* [RECORDS FOR THIS TASK]:
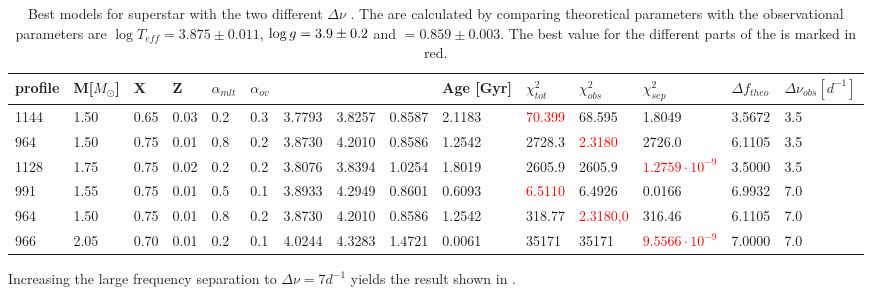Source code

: 
\begin{table}
	\caption{Best models for superstar with the two different $\Delta \nu$ . The \chis are calculated by comparing theoretical parameters with the observational parameters are $\log T_{eff} = 3.875 \pm 0.011$, $\log g = 3.9 \pm 0.2 $ and \lum$=0.859 \pm 0.003$. The best \chis value for the different parts of the \chis is marked in red. }
	\label{bestchisuper}
	\begin{tabular}{lllllllllllllll}
		\toprule
		profile & M[$M_\odot$] & X & Z & $\alpha_{mlt}$ & $\alpha_{ov}$ & \teff & \logg & \lum & Age [Gyr]& $\chi_{tot}^2$ & $\chi_{obs}^2$ & $\chi_{sep}^2$ & $\Delta f_{theo}$&$\Delta\nu_{obs} [d^{-1}]$\\
		\midrule
		  1144  &  1.50  & 0.65   & 0.03   & 0.2   & 0.3  & 3.7793 & 3.8257  & 0.8587 &2.1183 & \textcolor{red}{70.399}  & 68.595  & 1.8049 & 3.5672 &3.5   \\
		  964  &  1.50  & 0.75   & 0.01    & 0.8   & 0.2  & 3.8730  & 4.2010  & 0.8586 &  1.2542 &  2728.3 & \textcolor{red}{2.3180}  &  2726.0 & 6.1105 &3.5    \\
	     1128  & 1.75    & 0.75  & 0.02     & 0.2  & 0.2  & 3.8076  & 3.8394 & 1.0254 & 1.8019 & 2605.9  & 2605.9  & \textcolor{red}{$1.2759 \cdot 10^{-9}$}& 3.5000  &  3.5  \\
		  991  &  1.55  &  0.75  & 0.01       & 0.5  & 0.1 &  3.8933  & 4.2949  & 0.8601  & 0.6093   &  \textcolor{red}{6.5110} & 6.4926  & 0.0166  & 6.9932 &7.0 \\
	      964 &  1.50  & 0.75  & 0.01      & 0.8  & 0.2  &  3.8730 & 4.2010   & 0.8586 & 1.2542  &  318.77 &  \textcolor{red}{2.3180,0} &  316.46 &
	      6.1105 &7.0 \\
		  966 &  2.05 & 0.70  & 0.01      & 0.2  & 0.1  &  4.0244 & 4.3283 & 1.4721 &  0.0061   &  35171  & 35171 &   \textcolor{red}{$9.5566 \cdot 10^{-9}$}  & 7.0000 &7.0     \\         
		 \bottomrule
	\end{tabular}

\end{table}
Increasing the large frequency separation to $\Delta \nu = 7d^{-1}$ yields the result shown in .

* [PROBLEM]: Print nothing but the lines from the line with "2.05 & 0.70" to the last line of the records above. Both of those lines count.

* [WORKED SOLUTION]:
		  966 &  2.05 & 0.70  & 0.01      & 0.2  & 0.1  &  4.0244 & 4.3283 & 1.4721 &  0.0061   &  35171  & 35171 &   \textcolor{red}{$9.5566 \cdot 10^{-9}$}  & 7.0000 &7.0     \\         
		 \bottomrule
	\end{tabular}

\end{table}
Increasing the large frequency separation to $\Delta \nu = 7d^{-1}$ yields the result shown in .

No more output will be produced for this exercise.